What Standard of proof is required? And what happens if the jury cannot unanimously aggress on a verdict?
2) ‘”Standard of proof is the level of proof required in a legal action to convince the court that a given proposition is true. The degree of proof required depends on the circumstances of the proposition. Typically, there are two types of proof; the balance of probabilities, this is the lowest level, and beyond reasonable doubt, which is the highest level.”’ {2}
The balance of probabilities is also called the “preponderance of evidence” and this is the standard required in civil cases. The standard is satisfied if there is then 50% chance that the proposition is true.
Beyond reasonable doubt is the standard required by the prosecution in most criminal cases. This means that the proposition must be proven to the extent that there is no “reasonable doubt” in the mind of a reasonable person. There can still be doubt but only to the extent that it would be “unreasonable” to assume the falsity of the proposition. {2}
In the cases where the legal burden of proof is placed on the defendant, it is of a lower standard than applies when the burden is on the prosecution. The defendant need only establish his defence ‘on the balance of probabilities’- his claim is more likely to be true than not. Where the defendant has only an evidential burden, the standard is even lower.
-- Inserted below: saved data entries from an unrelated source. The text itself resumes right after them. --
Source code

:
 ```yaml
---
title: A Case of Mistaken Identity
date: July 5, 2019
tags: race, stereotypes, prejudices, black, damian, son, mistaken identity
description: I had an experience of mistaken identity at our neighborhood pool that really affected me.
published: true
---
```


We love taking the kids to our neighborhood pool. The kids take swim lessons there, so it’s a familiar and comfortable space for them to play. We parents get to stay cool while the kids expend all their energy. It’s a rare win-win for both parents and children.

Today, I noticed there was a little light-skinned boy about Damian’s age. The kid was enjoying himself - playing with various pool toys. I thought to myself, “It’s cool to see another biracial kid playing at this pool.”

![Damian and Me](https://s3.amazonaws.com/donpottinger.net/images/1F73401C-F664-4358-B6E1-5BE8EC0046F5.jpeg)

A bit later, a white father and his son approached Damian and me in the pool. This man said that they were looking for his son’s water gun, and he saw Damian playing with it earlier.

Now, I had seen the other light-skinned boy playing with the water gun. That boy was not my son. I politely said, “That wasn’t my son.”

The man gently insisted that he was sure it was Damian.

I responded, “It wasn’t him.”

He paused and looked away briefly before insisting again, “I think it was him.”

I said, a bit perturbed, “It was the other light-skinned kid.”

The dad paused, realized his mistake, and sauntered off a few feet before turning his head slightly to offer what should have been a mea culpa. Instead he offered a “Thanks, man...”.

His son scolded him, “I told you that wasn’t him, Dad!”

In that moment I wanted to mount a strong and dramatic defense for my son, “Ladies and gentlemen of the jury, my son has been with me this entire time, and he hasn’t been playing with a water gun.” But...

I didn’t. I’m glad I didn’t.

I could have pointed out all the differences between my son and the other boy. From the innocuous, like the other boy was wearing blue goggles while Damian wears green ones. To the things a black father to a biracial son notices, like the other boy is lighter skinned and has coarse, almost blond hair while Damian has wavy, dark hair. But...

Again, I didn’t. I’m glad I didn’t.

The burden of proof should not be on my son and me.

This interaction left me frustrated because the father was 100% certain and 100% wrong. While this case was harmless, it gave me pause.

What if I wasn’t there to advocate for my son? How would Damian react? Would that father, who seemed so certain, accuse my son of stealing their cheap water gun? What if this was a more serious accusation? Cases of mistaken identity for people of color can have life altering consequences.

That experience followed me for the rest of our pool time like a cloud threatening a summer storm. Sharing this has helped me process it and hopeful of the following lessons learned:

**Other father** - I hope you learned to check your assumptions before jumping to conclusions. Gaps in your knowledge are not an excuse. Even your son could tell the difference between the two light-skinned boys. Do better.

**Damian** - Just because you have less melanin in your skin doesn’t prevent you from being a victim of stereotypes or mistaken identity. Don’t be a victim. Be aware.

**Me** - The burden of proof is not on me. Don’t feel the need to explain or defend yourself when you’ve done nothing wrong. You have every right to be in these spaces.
The defendant needs only to point to material which might cause the jury to have a reasonable doubt about his guilt. [1]
In the case of Denzil, because the legal burden isn’t placed on him, it is placed on the prosecution; the lower standard does not apply. The prosecution can establish the defendants guilt on both the balance of probabilities –more likely to be true than not. And prove the defendant that the defendant is guilty of the crime committed beyond reasonable doubt. With establishing his guilt on the balance of probabilities the prosecution can use the glass fragment evidence, they can use this evidence to convince the jury the probability that the glass fragments found at the crime scene where the same as the ones found on the defendant. However this is not conclusive, the defence can argue that the glass fragments did arrive on the defendant by him being at the scene of the crime, however this does not mean that he killed the victim, he could have just broken her window for some other reason, and the defence has to convince the jury of this fact and suspect any reasons for the breaking of the window. But because this case is a criminal case then the standard required should be beyond reasonable doubt.
Should the prosecution be allowed to call evidence as to the admissions made by Denzil? If not, why not?
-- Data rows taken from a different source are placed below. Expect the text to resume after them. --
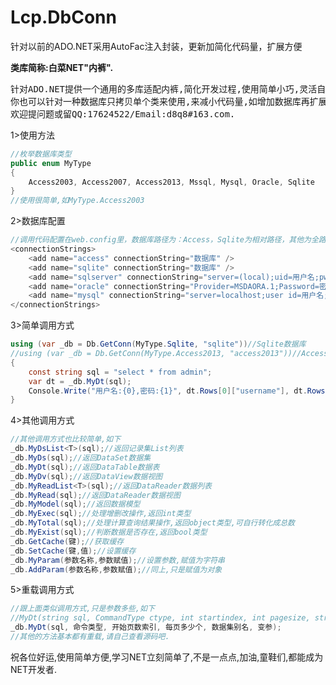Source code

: # Lcp.DbConn
针对以前的ADO.NET采用AutoFac注入封装，更新加简化代码量，扩展方便

**类库简称:白菜NET"内裤".**
<pre>
针对ADO.NET提供一个通用的多库适配内裤,简化开发过程,使用简单小巧,灵活自活,
你也可以针对一种数据库只拷贝单个类来使用,来减小代码量,如增加数据库再扩展.
欢迎提问题或留QQ:17624522/Email:d8q8#163.com.
</pre>

1>使用方法

```c#
//枚举数据库类型
public enum MyType
{
    Access2003, Access2007, Access2013, Mssql, Mysql, Oracle, Sqlite
}
//使用很简单,如MyType.Access2003
```

2>数据库配置
```c#
//调用代码配置在web.config里，数据库路径为：Access，Sqlite为相对路径，其他为全路径
<connectionStrings>
    <add name="access" connectionString="数据库" />
    <add name="sqlite" connectionString="数据库" />
    <add name="sqlserver" connectionString="server=(local);uid=用户名;pwd=密码;database=数据库" />
    <add name="oracle" connectionString="Provider=MSDAORA.1;Password=密码;User ID=用户名;Data Source=数据库" />
    <add name="mysql" connectionString="server=localhost;user id=用户名;password=密码;database=数据库" />
</connectionStrings>
```
3>简单调用方式
```c#
using (var _db = Db.GetConn(MyType.Sqlite, "sqlite"))//Sqlite数据库
//using (var _db = Db.GetConn(MyType.Access2013, "access2013"))//Access数据库
{
    const string sql = "select * from admin";
    var dt = _db.MyDt(sql);
    Console.Write("用户名:{0},密码:{1}", dt.Rows[0]["username"], dt.Rows[0]["password"]);
}
```
4>其他调用方式
```c#
//其他调用方式也比较简单,如下
_db.MyDsList<T>(sql);//返回记录集List列表
_db.MyDs(sql);//返回DataSet数据集
_db.MyDt(sql);//返回DataTable数据表
_db.MyDv(sql);//返回DataView数据视图
_db.MyReadList<T>(sql);//返回DataReader数据列表
_db.MyRead(sql);//返回DataReader数据视图
_db.MyModel(sql);//返回数据模型
_db.MyExec(sql);//处理增删改操作,返回int类型
_db.MyTotal(sql);//处理计算查询结果操作,返回object类型,可自行转化成总数
_db.MyExist(sql);//判断数据是否存在,返回bool类型
_db.GetCache(键);//获取缓存
_db.SetCache(键,值);//设置缓存
_db.MyParam(参数名称,参数赋值);//设置参数,赋值为字符串
_db.AddParam(参数名称,参数赋值);//同上,只是赋值为对象
```
5>重载调用方式
```c#
//跟上面类似调用方式,只是参数多些,如下
//MyDt(string sql, CommandType ctype, int startindex, int pagesize, string dataname, params IDataParameter[] param)
_db.MyDt(sql, 命令类型, 开始页数索引, 每页多少个, 数据集别名, 变参);
//其他的方法基本都有重载,请自己查看源码吧.
```

祝各位好运,使用简单方便,学习NET立刻简单了,不是一点点,加油,童鞋们,都能成为NET开发者.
3) The prosecution should not be permitted to submit the evidence of Denzil’s confession to the murder of Phoebe because the confession was improperly and unfairly obtained. The situation in which the confession was obtained was inappropriate, because Denzil only made his confession under the influence of the police involved in questioning him. The police within the case stated to Denzil that they had found DNA evidence linking him to the murder of Phoebe, under this pressure Denzil then confessed to the police that he had committed the crime, even if he actually hadn’t committed the crime.
Prior to the passing of PACE, it was unclear whether under the common law discretion a judge was entitled to exclude evidence on the ground that it had been obtained by unfair means. Some Court of Appeal dicta did suggest that this was permissible if the prosecution evidence had been obtained by the means of a trick, by misleading the defendant or employing oppressive or unfair means. [2]
From time to time the courts still employ their common law discretion. Ognall J, for instance relied on the common law discretion to exclude some evidence obtained by an under cover police woman in a some what provocative circumstance at the trial of Colin Stagg. [2]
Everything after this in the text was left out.